HOW YOU WILL CONTRIBUTE AND WHAT YOU WILL LEARN
- Fault management/configuration of Red Hat OpenShift Platform and coordinate with Project teams for HLD/LLD/TOL/Design reviews.
 - Troubleshoot issues with worker nodes, maintenance, and scale-out tasks.
 - Performing Maintenance activities on the cluster line, performing patching, configuration changes, installing operators, etc.
 - Hand in Hand coordination with the project for network integration activities, and will handle the trouble ticket/CR within SLA, and drive for Automation of tasks.
 - Customer Issue handling and ensuring the end customer services are maintained.
 - MOP/WI preparation for the activities and new learnings, and coordinating with the care team for finding and analyzing the RCAs.
 - Prepare, implement, and verify the configuration and integration of a Node / System, and will track issues related to tools and timely escalation as per a pre-defined matrix.
 - Assist the application team in resolving issues with pods like crash loopback, image pull back, and other errors- Assist in implementing best practices to configure readiness and liveness probes.
 
Qualifications
You have:
- 4-5 years of experience in OpenStack Cloud with a degree equivalent to B.E./B.Tech.

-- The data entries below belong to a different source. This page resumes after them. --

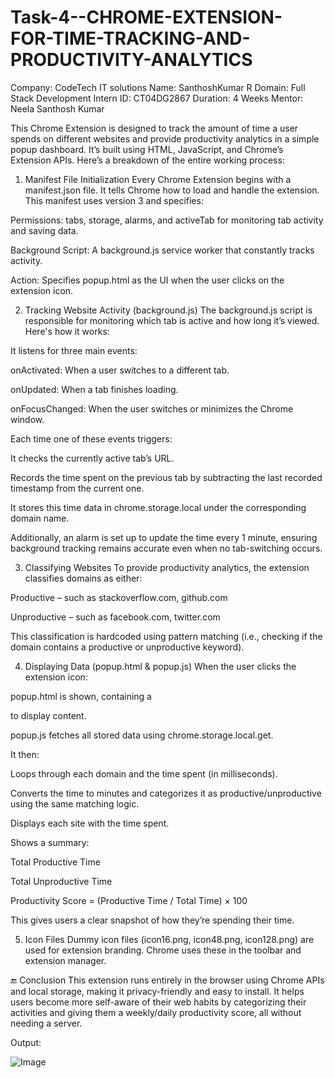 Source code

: 
# Task-4--CHROME-EXTENSION-FOR-TIME-TRACKING-AND-PRODUCTIVITY-ANALYTICS

Company: CodeTech IT solutions 
Name: SanthoshKumar R
Domain: Full Stack Development 
Intern ID: CT04DG2867 
Duration: 4 Weeks 
Mentor: Neela Santhosh Kumar

This Chrome Extension is designed to track the amount of time a user spends on different websites and provide productivity analytics in a simple popup dashboard. It’s built using HTML, JavaScript, and Chrome’s Extension APIs. Here’s a breakdown of the entire working process:

1. Manifest File Initialization
Every Chrome Extension begins with a manifest.json file. It tells Chrome how to load and handle the extension. This manifest uses version 3 and specifies:

Permissions: tabs, storage, alarms, and activeTab for monitoring tab activity and saving data.

Background Script: A background.js service worker that constantly tracks activity.

Action: Specifies popup.html as the UI when the user clicks on the extension icon.

2. Tracking Website Activity (background.js)
The background.js script is responsible for monitoring which tab is active and how long it’s viewed. Here's how it works:

It listens for three main events:

onActivated: When a user switches to a different tab.

onUpdated: When a tab finishes loading.

onFocusChanged: When the user switches or minimizes the Chrome window.

Each time one of these events triggers:

It checks the currently active tab’s URL.

Records the time spent on the previous tab by subtracting the last recorded timestamp from the current one.

It stores this time data in chrome.storage.local under the corresponding domain name.

Additionally, an alarm is set up to update the time every 1 minute, ensuring background tracking remains accurate even when no tab-switching occurs.

3. Classifying Websites
To provide productivity analytics, the extension classifies domains as either:

Productive – such as stackoverflow.com, github.com

Unproductive – such as facebook.com, twitter.com

This classification is hardcoded using pattern matching (i.e., checking if the domain contains a productive or unproductive keyword).

4. Displaying Data (popup.html & popup.js)
When the user clicks the extension icon:

popup.html is shown, containing a <div> to display content.

popup.js fetches all stored data using chrome.storage.local.get.

It then:

Loops through each domain and the time spent (in milliseconds).

Converts the time to minutes and categorizes it as productive/unproductive using the same matching logic.

Displays each site with the time spent.

Shows a summary:

Total Productive Time

Total Unproductive Time

Productivity Score = (Productive Time / Total Time) × 100

This gives users a clear snapshot of how they’re spending their time.

5. Icon Files
Dummy icon files (icon16.png, icon48.png, icon128.png) are used for extension branding. Chrome uses these in the toolbar and extension manager.

🔚 Conclusion
This extension runs entirely in the browser using Chrome APIs and local storage, making it privacy-friendly and easy to install. It helps users become more self-aware of their web habits by categorizing their activities and giving them a weekly/daily productivity score, all without needing a server.

Output:

![Image](https://github.com/user-attachments/assets/dd1cb08a-2334-4fe2-a6f3-2e8ab2a49311)
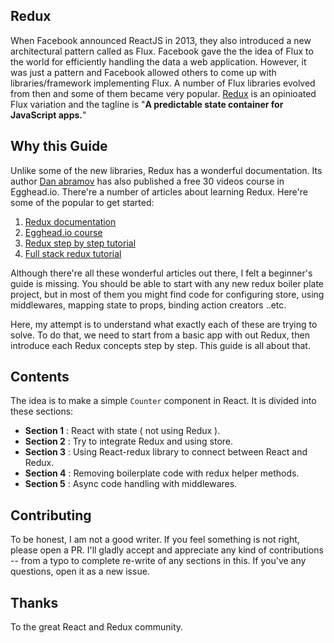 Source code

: Redux
-------

When Facebook announced ReactJS in 2013, they also introduced a new architectural pattern called as Flux. Facebook gave the the idea of Flux to the world for efficiently handling the data a web application. However, it was just a pattern and Facebook allowed others to come up with libraries/framework implementing Flux. A number of Flux libraries evolved from then and some of them became very popular. [Redux](http://redux.js.org/) is an opinioated Flux variation and the tagline is "**A predictable state container for JavaScript apps.**"

Why this Guide
---------------

Unlike some of the new libraries, Redux has a wonderful documentation. Its author [Dan abramov](https://twitter.com/dan_abramov) has also published a free 30 videos course in Egghead.io. There're a number of articles about learning Redux. Here're some of the popular to get started:

1. [Redux documentation](http://redux.js.org/)
2. [Egghead.io course](https://egghead.io/series/getting-started-with-redux)
3. [Redux step by step tutorial](https://github.com/happypoulp/redux-tutorial)
4. [Full stack redux tutorial](http://teropa.info/blog/2015/09/10/full-stack-redux-tutorial.html)

Although there're all these wonderful articles out there, I felt a beginner's guide is missing. You should be able to start with any new redux boiler plate project, but in most of them you might find code for configuring store, using middlewares, mapping state to props, binding action creators ..etc.

Here, my attempt is to understand what exactly each of these are trying to solve. To do that, we need to start from a basic app with out Redux, then introduce each Redux concepts step by step. This guide is all about that.

Contents
---------

The idea is to make a simple `Counter` component in React. It is divided into these sections:

- **Section 1** : React with state ( not using Redux ).
- **Section 2** : Try to integrate Redux and using store.
- **Section 3** : Using React-redux library to connect between React and Redux.
- **Section 4** : Removing boilerplate code with redux helper methods.
- **Section 5** : Async code handling with middlewares.

Contributing
-------------
To be honest, I am not a good writer. If you feel something is not right, please open a PR. I'll gladly accept and appreciate any kind of contributions -- from a typo to complete re-write of any sections in this. If you've any questions, open it as a new issue.

Thanks
-------
To the great React and Redux community.
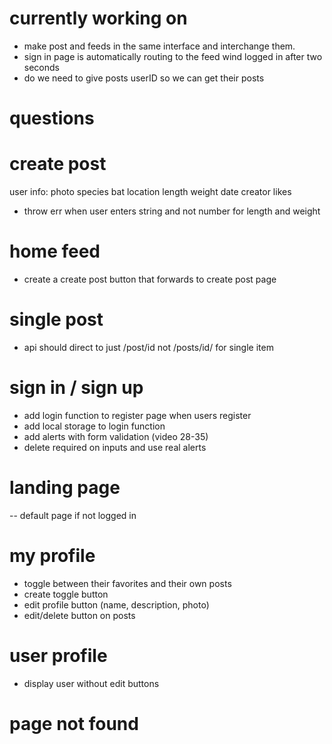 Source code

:# currently working on

- make post and feeds in the same interface and interchange them.
- sign in page is automatically routing to the feed wind logged in after two seconds
- do we need to give posts userID so we can get their posts

# questions

# create post

user info:
photo
species
bat
location
length
weight
date
creator
likes

- throw err when user enters string and not number for length and weight

# home feed

- create a create post button that forwards to create post page

# single post

- api should direct to just /post/id not /posts/id/ for single item

# sign in / sign up

- add login function to register page when users register
- add local storage to login function
- add alerts with form validation (video 28-35)
- delete required on inputs and use real alerts

# landing page

-- default page if not logged in

# my profile

- toggle between their favorites and their own posts
- create toggle button
- edit profile button (name, description, photo)
- edit/delete button on posts

# user profile

- display user without edit buttons

# page not found
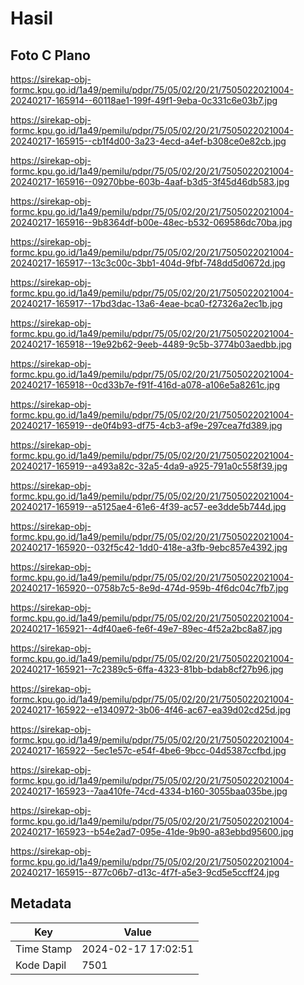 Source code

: # Hasil

## Foto C Plano

https://sirekap-obj-formc.kpu.go.id/1a49/pemilu/pdpr/75/05/02/20/21/7505022021004-20240217-165914--60118ae1-199f-49f1-9eba-0c331c6e03b7.jpg

https://sirekap-obj-formc.kpu.go.id/1a49/pemilu/pdpr/75/05/02/20/21/7505022021004-20240217-165915--cb1f4d00-3a23-4ecd-a4ef-b308ce0e82cb.jpg

https://sirekap-obj-formc.kpu.go.id/1a49/pemilu/pdpr/75/05/02/20/21/7505022021004-20240217-165916--09270bbe-603b-4aaf-b3d5-3f45d46db583.jpg

https://sirekap-obj-formc.kpu.go.id/1a49/pemilu/pdpr/75/05/02/20/21/7505022021004-20240217-165916--9b8364df-b00e-48ec-b532-069586dc70ba.jpg

https://sirekap-obj-formc.kpu.go.id/1a49/pemilu/pdpr/75/05/02/20/21/7505022021004-20240217-165917--13c3c00c-3bb1-404d-9fbf-748dd5d0672d.jpg

https://sirekap-obj-formc.kpu.go.id/1a49/pemilu/pdpr/75/05/02/20/21/7505022021004-20240217-165917--17bd3dac-13a6-4eae-bca0-f27326a2ec1b.jpg

https://sirekap-obj-formc.kpu.go.id/1a49/pemilu/pdpr/75/05/02/20/21/7505022021004-20240217-165918--19e92b62-9eeb-4489-9c5b-3774b03aedbb.jpg

https://sirekap-obj-formc.kpu.go.id/1a49/pemilu/pdpr/75/05/02/20/21/7505022021004-20240217-165918--0cd33b7e-f91f-416d-a078-a106e5a8261c.jpg

https://sirekap-obj-formc.kpu.go.id/1a49/pemilu/pdpr/75/05/02/20/21/7505022021004-20240217-165919--de0f4b93-df75-4cb3-af9e-297cea7fd389.jpg

https://sirekap-obj-formc.kpu.go.id/1a49/pemilu/pdpr/75/05/02/20/21/7505022021004-20240217-165919--a493a82c-32a5-4da9-a925-791a0c558f39.jpg

https://sirekap-obj-formc.kpu.go.id/1a49/pemilu/pdpr/75/05/02/20/21/7505022021004-20240217-165919--a5125ae4-61e6-4f39-ac57-ee3dde5b744d.jpg

https://sirekap-obj-formc.kpu.go.id/1a49/pemilu/pdpr/75/05/02/20/21/7505022021004-20240217-165920--032f5c42-1dd0-418e-a3fb-9ebc857e4392.jpg

https://sirekap-obj-formc.kpu.go.id/1a49/pemilu/pdpr/75/05/02/20/21/7505022021004-20240217-165920--0758b7c5-8e9d-474d-959b-4f6dc04c7fb7.jpg

https://sirekap-obj-formc.kpu.go.id/1a49/pemilu/pdpr/75/05/02/20/21/7505022021004-20240217-165921--4df40ae6-fe6f-49e7-89ec-4f52a2bc8a87.jpg

https://sirekap-obj-formc.kpu.go.id/1a49/pemilu/pdpr/75/05/02/20/21/7505022021004-20240217-165921--7c2389c5-6ffa-4323-81bb-bdab8cf27b96.jpg

https://sirekap-obj-formc.kpu.go.id/1a49/pemilu/pdpr/75/05/02/20/21/7505022021004-20240217-165922--e1340972-3b06-4f46-ac67-ea39d02cd25d.jpg

https://sirekap-obj-formc.kpu.go.id/1a49/pemilu/pdpr/75/05/02/20/21/7505022021004-20240217-165922--5ec1e57c-e54f-4be6-9bcc-04d5387ccfbd.jpg

https://sirekap-obj-formc.kpu.go.id/1a49/pemilu/pdpr/75/05/02/20/21/7505022021004-20240217-165923--7aa410fe-74cd-4334-b160-3055baa035be.jpg

https://sirekap-obj-formc.kpu.go.id/1a49/pemilu/pdpr/75/05/02/20/21/7505022021004-20240217-165923--b54e2ad7-095e-41de-9b90-a83ebbd95600.jpg

https://sirekap-obj-formc.kpu.go.id/1a49/pemilu/pdpr/75/05/02/20/21/7505022021004-20240217-165915--877c06b7-d13c-4f7f-a5e3-9cd5e5ccff24.jpg


## Metadata

| Key        | Value               |
| ---------- | ------------------- |
| Time Stamp | 2024-02-17 17:02:51 |
| Kode Dapil | 7501                |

 - Hands-on experience with OpenShift Container Platform, including installation, configuration, container platform, and administration.
 - Perform Daily health checks of the cluster and fix issues based on observations & implement and customize Grafana dashboards if required to effectively monitor the cluster.
 - Assist the application team in resolving issues with pods like crash loopback, image pull back, and other errors- Assist in implementing best practices to configure readiness and liveness probes.
 - Manage, modify SCC based on custom requirements, and assign to specific projects, and perform certificate management when the existing certificates expire and when needed.
 - Check cluster utilization and share reports with the business when needed. Forecast capacity growth requirements and handle capacity increase, and end-to-end architectural knowledge on ACM, ACS, and ODF.
 
It would be nice if you also had:
- Knowledge of RHOCP Architecture and experience with Microservices, Containers & Orchestration (Kubernetes, Docker).
 - Knowledge with ticketing tools like ITSM, Incident management problem management change management.